● Task requirements:
Return the count of lines in the records that include the string "sudo", and nothing besides it.

START Entries supplied

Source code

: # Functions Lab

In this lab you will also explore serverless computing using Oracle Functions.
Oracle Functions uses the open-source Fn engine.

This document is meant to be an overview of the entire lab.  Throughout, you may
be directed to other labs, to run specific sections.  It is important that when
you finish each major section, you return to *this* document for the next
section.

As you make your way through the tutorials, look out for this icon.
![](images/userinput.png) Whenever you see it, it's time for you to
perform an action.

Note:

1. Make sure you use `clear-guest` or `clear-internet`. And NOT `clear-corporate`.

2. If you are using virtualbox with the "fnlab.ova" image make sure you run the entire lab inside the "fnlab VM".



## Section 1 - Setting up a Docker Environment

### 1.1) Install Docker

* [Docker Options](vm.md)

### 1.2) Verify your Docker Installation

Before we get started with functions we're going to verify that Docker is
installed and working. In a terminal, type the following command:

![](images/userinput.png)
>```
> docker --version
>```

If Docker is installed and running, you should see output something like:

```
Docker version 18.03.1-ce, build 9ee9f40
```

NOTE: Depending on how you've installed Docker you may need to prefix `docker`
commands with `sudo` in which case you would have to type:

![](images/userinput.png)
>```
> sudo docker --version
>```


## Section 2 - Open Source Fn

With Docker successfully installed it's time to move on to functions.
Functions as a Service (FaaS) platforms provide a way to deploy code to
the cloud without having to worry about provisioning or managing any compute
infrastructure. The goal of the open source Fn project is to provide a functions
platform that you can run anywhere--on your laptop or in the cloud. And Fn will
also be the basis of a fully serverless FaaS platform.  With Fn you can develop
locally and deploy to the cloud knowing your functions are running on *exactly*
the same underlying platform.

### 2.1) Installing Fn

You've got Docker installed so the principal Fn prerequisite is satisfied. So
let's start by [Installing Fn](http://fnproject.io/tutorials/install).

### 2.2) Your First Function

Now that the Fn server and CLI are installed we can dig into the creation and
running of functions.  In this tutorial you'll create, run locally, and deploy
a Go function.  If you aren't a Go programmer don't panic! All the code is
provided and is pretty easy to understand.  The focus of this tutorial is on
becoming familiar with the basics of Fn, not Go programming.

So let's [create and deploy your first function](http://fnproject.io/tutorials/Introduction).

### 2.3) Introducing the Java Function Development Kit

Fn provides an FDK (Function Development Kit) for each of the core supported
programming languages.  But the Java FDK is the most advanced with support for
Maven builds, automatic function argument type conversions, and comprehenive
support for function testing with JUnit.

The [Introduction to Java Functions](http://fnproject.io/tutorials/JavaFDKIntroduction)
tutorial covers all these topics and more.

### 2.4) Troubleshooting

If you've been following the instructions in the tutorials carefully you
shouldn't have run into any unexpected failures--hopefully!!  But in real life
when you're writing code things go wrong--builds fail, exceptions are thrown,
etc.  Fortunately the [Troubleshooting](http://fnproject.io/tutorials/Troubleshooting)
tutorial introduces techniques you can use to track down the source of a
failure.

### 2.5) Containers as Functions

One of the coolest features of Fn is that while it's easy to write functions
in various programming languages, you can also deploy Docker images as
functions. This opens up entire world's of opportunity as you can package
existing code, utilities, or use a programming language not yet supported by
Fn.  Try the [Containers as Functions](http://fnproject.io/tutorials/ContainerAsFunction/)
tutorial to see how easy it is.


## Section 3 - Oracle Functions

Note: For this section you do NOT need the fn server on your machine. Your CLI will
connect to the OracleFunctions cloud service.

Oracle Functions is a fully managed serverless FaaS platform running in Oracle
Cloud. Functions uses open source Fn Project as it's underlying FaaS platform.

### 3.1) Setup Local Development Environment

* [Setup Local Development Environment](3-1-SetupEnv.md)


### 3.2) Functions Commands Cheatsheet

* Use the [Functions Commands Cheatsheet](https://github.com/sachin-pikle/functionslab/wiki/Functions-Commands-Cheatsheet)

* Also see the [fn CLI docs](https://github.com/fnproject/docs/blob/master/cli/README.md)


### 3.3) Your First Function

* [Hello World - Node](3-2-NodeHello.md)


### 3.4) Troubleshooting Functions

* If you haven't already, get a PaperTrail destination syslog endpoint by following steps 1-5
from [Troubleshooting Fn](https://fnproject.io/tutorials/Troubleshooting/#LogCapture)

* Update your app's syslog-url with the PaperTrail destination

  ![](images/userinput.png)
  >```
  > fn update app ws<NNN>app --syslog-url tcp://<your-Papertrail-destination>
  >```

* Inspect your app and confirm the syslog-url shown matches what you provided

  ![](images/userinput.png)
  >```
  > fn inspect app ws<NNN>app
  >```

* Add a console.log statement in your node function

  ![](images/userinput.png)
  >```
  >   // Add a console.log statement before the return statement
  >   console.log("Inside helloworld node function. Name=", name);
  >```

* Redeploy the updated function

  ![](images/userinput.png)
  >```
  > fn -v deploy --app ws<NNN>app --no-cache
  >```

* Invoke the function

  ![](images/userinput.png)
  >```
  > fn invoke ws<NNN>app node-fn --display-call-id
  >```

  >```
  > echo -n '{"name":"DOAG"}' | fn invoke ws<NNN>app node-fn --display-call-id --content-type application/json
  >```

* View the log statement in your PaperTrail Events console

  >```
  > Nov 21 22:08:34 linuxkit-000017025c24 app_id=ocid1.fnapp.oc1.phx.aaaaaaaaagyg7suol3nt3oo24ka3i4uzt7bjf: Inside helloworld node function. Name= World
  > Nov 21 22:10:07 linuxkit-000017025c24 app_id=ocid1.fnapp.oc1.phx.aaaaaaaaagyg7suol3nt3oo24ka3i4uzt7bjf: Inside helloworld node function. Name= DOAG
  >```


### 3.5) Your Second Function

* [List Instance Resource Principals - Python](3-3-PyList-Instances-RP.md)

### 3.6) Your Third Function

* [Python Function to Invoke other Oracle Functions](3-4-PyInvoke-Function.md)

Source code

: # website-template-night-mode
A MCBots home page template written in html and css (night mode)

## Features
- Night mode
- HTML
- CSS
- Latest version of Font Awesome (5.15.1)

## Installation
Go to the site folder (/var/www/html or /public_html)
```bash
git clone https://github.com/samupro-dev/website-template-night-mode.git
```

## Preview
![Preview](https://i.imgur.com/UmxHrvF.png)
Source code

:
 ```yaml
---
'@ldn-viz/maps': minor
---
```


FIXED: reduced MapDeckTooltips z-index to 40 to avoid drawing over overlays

END Entries supplied

● Result below:
2